[Entries supplied]
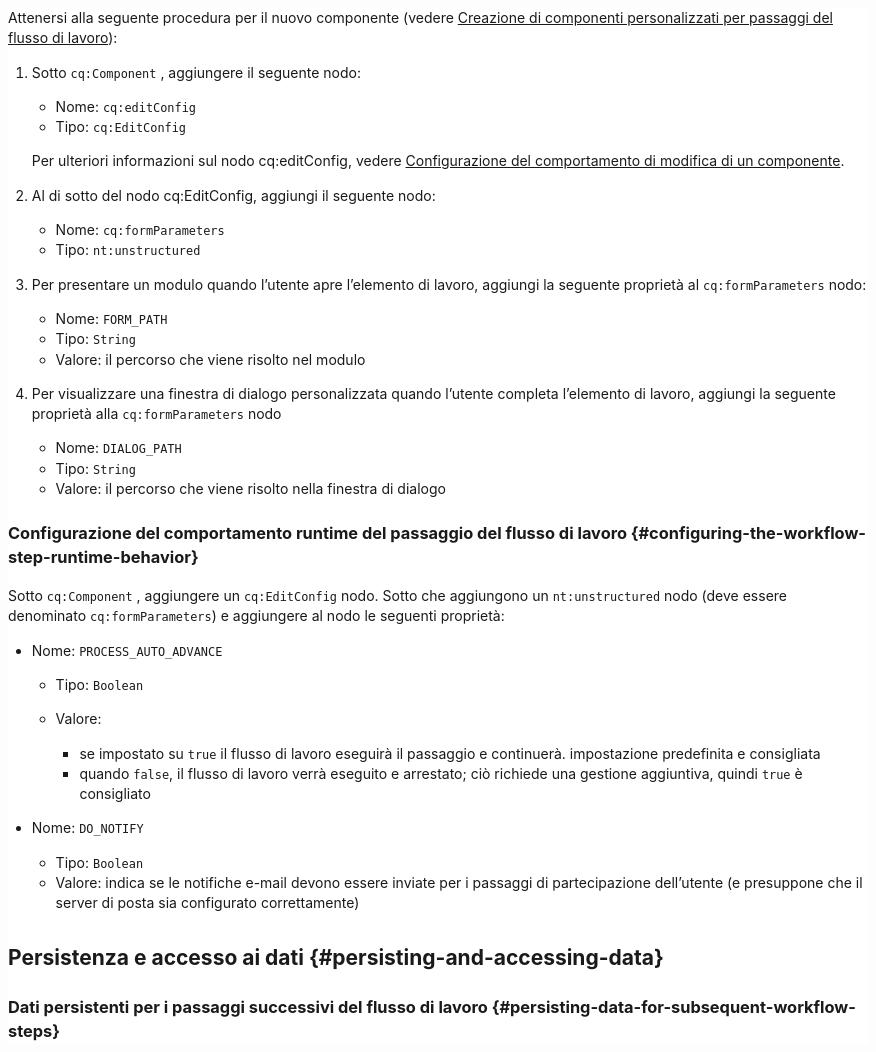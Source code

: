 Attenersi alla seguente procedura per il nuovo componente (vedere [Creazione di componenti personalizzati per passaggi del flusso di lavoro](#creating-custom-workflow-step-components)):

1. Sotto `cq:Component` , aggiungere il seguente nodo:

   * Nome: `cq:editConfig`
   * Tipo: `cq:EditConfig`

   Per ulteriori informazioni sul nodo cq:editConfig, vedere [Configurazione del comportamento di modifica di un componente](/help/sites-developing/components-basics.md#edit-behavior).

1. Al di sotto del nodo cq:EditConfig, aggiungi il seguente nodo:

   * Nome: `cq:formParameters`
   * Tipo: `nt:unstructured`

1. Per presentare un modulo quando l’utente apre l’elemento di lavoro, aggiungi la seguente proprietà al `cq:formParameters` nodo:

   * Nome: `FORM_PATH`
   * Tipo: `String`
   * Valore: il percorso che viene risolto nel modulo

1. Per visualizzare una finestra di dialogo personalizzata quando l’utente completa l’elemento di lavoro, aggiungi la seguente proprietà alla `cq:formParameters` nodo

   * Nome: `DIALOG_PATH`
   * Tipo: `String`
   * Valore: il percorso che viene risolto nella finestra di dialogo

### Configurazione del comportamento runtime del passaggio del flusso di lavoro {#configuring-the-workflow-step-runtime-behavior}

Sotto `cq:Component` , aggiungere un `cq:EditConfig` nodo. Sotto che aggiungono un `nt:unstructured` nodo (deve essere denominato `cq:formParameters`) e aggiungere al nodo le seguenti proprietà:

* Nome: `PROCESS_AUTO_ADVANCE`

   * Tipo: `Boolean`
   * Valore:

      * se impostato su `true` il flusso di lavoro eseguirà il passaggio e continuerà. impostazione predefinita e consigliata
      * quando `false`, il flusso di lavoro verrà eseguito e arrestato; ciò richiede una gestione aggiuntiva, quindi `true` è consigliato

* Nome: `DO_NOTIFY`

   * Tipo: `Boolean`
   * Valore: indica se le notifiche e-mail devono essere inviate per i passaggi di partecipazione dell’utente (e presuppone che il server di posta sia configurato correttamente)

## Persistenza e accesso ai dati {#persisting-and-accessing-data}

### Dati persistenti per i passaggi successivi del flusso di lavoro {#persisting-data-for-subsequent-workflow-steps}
[/Entries supplied]
## Work instruction
Copy the records above exactly, leaving out every picture.

## Written solution
Source code

: Attenersi alla seguente procedura per il nuovo componente (vedere [Creazione di componenti personalizzati per passaggi del flusso di lavoro](#creating-custom-workflow-step-components)):

1. Sotto `cq:Component` , aggiungere il seguente nodo:

   * Nome: `cq:editConfig`
   * Tipo: `cq:EditConfig`

   Per ulteriori informazioni sul nodo cq:editConfig, vedere [Configurazione del comportamento di modifica di un componente](/help/sites-developing/components-basics.md#edit-behavior).

1. Al di sotto del nodo cq:EditConfig, aggiungi il seguente nodo:

   * Nome: `cq:formParameters`
   * Tipo: `nt:unstructured`

1. Per presentare un modulo quando l’utente apre l’elemento di lavoro, aggiungi la seguente proprietà al `cq:formParameters` nodo:

   * Nome: `FORM_PATH`
   * Tipo: `String`
   * Valore: il percorso che viene risolto nel modulo

1. Per visualizzare una finestra di dialogo personalizzata quando l’utente completa l’elemento di lavoro, aggiungi la seguente proprietà alla `cq:formParameters` nodo

   * Nome: `DIALOG_PATH`
   * Tipo: `String`
   * Valore: il percorso che viene risolto nella finestra di dialogo

### Configurazione del comportamento runtime del passaggio del flusso di lavoro {#configuring-the-workflow-step-runtime-behavior}

Sotto `cq:Component` , aggiungere un `cq:EditConfig` nodo. Sotto che aggiungono un `nt:unstructured` nodo (deve essere denominato `cq:formParameters`) e aggiungere al nodo le seguenti proprietà:

* Nome: `PROCESS_AUTO_ADVANCE`

   * Tipo: `Boolean`
   * Valore:

      * se impostato su `true` il flusso di lavoro eseguirà il passaggio e continuerà. impostazione predefinita e consigliata
      * quando `false`, il flusso di lavoro verrà eseguito e arrestato; ciò richiede una gestione aggiuntiva, quindi `true` è consigliato

* Nome: `DO_NOTIFY`

   * Tipo: `Boolean`
   * Valore: indica se le notifiche e-mail devono essere inviate per i passaggi di partecipazione dell’utente (e presuppone che il server di posta sia configurato correttamente)

## Persistenza e accesso ai dati {#persisting-and-accessing-data}

### Dati persistenti per i passaggi successivi del flusso di lavoro {#persisting-data-for-subsequent-workflow-steps}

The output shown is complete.